Records from a dataset:
* * * * *

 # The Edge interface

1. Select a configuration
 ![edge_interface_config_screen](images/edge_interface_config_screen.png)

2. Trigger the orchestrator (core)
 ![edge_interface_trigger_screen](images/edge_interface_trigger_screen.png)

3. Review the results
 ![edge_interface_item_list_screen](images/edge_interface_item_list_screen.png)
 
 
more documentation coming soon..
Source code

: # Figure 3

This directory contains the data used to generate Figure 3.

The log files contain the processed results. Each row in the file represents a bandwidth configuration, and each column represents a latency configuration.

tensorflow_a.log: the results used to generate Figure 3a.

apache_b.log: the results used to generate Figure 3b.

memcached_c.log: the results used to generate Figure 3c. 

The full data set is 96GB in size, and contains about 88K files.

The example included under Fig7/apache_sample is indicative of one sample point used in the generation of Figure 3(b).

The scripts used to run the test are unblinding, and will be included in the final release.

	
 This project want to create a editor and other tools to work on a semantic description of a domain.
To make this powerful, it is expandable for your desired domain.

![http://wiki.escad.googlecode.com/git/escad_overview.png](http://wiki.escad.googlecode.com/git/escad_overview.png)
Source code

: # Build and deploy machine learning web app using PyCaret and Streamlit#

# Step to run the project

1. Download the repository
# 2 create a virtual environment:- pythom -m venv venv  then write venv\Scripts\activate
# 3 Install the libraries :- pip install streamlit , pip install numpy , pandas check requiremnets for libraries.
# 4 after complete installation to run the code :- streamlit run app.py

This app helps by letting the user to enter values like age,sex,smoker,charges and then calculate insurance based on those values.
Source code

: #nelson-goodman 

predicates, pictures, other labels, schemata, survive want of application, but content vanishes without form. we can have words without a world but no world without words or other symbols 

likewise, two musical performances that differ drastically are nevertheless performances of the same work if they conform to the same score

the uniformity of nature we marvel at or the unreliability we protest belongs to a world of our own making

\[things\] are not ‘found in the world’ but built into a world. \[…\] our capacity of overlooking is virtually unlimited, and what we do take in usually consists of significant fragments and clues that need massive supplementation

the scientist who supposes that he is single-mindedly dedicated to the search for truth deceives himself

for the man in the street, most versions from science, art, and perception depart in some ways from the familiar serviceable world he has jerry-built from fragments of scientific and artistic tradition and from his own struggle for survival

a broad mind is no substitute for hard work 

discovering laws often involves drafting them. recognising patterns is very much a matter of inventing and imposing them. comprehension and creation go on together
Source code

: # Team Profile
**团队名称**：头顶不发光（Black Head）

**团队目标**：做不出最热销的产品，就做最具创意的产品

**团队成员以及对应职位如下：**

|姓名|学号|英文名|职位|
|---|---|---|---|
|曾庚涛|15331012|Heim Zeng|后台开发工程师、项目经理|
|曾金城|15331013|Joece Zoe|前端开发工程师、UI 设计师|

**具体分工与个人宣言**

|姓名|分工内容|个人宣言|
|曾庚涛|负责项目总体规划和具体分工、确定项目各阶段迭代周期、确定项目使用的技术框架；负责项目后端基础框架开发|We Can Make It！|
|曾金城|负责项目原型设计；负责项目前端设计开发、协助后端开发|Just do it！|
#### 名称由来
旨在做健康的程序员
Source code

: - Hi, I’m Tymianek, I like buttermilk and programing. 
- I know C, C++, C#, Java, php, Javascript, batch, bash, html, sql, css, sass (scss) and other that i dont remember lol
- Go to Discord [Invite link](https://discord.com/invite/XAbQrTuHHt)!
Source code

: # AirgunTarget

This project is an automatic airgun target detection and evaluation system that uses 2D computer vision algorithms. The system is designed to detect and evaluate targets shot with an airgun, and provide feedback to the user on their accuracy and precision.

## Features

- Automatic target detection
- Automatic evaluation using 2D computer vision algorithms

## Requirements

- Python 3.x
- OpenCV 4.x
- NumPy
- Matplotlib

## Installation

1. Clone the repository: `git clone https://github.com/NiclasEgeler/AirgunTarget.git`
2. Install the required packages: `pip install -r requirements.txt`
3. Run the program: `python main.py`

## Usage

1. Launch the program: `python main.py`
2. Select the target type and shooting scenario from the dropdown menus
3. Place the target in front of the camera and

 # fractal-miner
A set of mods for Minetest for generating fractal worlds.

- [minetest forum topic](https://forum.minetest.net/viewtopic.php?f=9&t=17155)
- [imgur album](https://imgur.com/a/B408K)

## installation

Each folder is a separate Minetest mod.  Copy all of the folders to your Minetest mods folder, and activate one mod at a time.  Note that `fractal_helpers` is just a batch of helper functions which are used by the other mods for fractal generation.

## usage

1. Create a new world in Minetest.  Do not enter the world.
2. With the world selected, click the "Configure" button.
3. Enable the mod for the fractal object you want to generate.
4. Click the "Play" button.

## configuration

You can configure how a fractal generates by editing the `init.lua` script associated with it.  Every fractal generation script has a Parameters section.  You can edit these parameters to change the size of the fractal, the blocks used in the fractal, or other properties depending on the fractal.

* * * * *

• _Assignment_
The goal is a faithful transcription of every entry above.

• _Result for this exercise_
 # The Edge interface

1. Select a configuration
 ![edge_interface_config_screen](images/edge_interface_config_screen.png)

2. Trigger the orchestrator (core)
 ![edge_interface_trigger_screen](images/edge_interface_trigger_screen.png)

3. Review the results
 ![edge_interface_item_list_screen](images/edge_interface_item_list_screen.png)
 
 
more documentation coming soon..
Source code

: # Figure 3

This directory contains the data used to generate Figure 3.

The log files contain the processed results. Each row in the file represents a bandwidth configuration, and each column represents a latency configuration.

tensorflow_a.log: the results used to generate Figure 3a.

apache_b.log: the results used to generate Figure 3b.

memcached_c.log: the results used to generate Figure 3c. 

The full data set is 96GB in size, and contains about 88K files.

The example included under Fig7/apache_sample is indicative of one sample point used in the generation of Figure 3(b).

The scripts used to run the test are unblinding, and will be included in the final release.

	
 This project want to create a editor and other tools to work on a semantic description of a domain.
To make this powerful, it is expandable for your desired domain.

![http://wiki.escad.googlecode.com/git/escad_overview.png](http://wiki.escad.googlecode.com/git/escad_overview.png)
Source code

: # Build and deploy machine learning web app using PyCaret and Streamlit#

# Step to run the project

1. Download the repository
# 2 create a virtual environment:- pythom -m venv venv  then write venv\Scripts\activate
# 3 Install the libraries :- pip install streamlit , pip install numpy , pandas check requiremnets for libraries.
# 4 after complete installation to run the code :- streamlit run app.py

This app helps by letting the user to enter values like age,sex,smoker,charges and then calculate insurance based on those values.
Source code

: #nelson-goodman 

predicates, pictures, other labels, schemata, survive want of application, but content vanishes without form. we can have words without a world but no world without words or other symbols 

likewise, two musical performances that differ drastically are nevertheless performances of the same work if they conform to the same score

the uniformity of nature we marvel at or the unreliability we protest belongs to a world of our own making

\[things\] are not ‘found in the world’ but built into a world. \[…\] our capacity of overlooking is virtually unlimited, and what we do take in usually consists of significant fragments and clues that need massive supplementation

the scientist who supposes that he is single-mindedly dedicated to the search for truth deceives himself

for the man in the street, most versions from science, art, and perception depart in some ways from the familiar serviceable world he has jerry-built from fragments of scientific and artistic tradition and from his own struggle for survival

a broad mind is no substitute for hard work 

discovering laws often involves drafting them. recognising patterns is very much a matter of inventing and imposing them. comprehension and creation go on together
Source code

: # Team Profile
**团队名称**：头顶不发光（Black Head）

**团队目标**：做不出最热销的产品，就做最具创意的产品

**团队成员以及对应职位如下：**

|姓名|学号|英文名|职位|
|---|---|---|---|
|曾庚涛|15331012|Heim Zeng|后台开发工程师、项目经理|
|曾金城|15331013|Joece Zoe|前端开发工程师、UI 设计师|

**具体分工与个人宣言**

|姓名|分工内容|个人宣言|
|曾庚涛|负责项目总体规划和具体分工、确定项目各阶段迭代周期、确定项目使用的技术框架；负责项目后端基础框架开发|We Can Make It！|
|曾金城|负责项目原型设计；负责项目前端设计开发、协助后端开发|Just do it！|
#### 名称由来
旨在做健康的程序员
Source code

: - Hi, I’m Tymianek, I like buttermilk and programing. 
- I know C, C++, C#, Java, php, Javascript, batch, bash, html, sql, css, sass (scss) and other that i dont remember lol
- Go to Discord [Invite link](https://discord.com/invite/XAbQrTuHHt)!
Source code

: # AirgunTarget

This project is an automatic airgun target detection and evaluation system that uses 2D computer vision algorithms. The system is designed to detect and evaluate targets shot with an airgun, and provide feedback to the user on their accuracy and precision.

## Features

- Automatic target detection
- Automatic evaluation using 2D computer vision algorithms

## Requirements

- Python 3.x
- OpenCV 4.x
- NumPy
- Matplotlib

## Installation

1. Clone the repository: `git clone https://github.com/NiclasEgeler/AirgunTarget.git`
2. Install the required packages: `pip install -r requirements.txt`
3. Run the program: `python main.py`

## Usage

1. Launch the program: `python main.py`
2. Select the target type and shooting scenario from the dropdown menus
3. Place the target in front of the camera and

 # fractal-miner
A set of mods for Minetest for generating fractal worlds.

- [minetest forum topic](https://forum.minetest.net/viewtopic.php?f=9&t=17155)
- [imgur album](https://imgur.com/a/B408K)

## installation

Each folder is a separate Minetest mod.  Copy all of the folders to your Minetest mods folder, and activate one mod at a time.  Note that `fractal_helpers` is just a batch of helper functions which are used by the other mods for fractal generation.

## usage

1. Create a new world in Minetest.  Do not enter the world.
2. With the world selected, click the "Configure" button.
3. Enable the mod for the fractal object you want to generate.
4. Click the "Play" button.

## configuration

You can configure how a fractal generates by editing the `init.lua` script associated with it.  Every fractal generation script has a Parameters section.  You can edit these parameters to change the size of the fractal, the blocks used in the fractal, or other properties depending on the fractal.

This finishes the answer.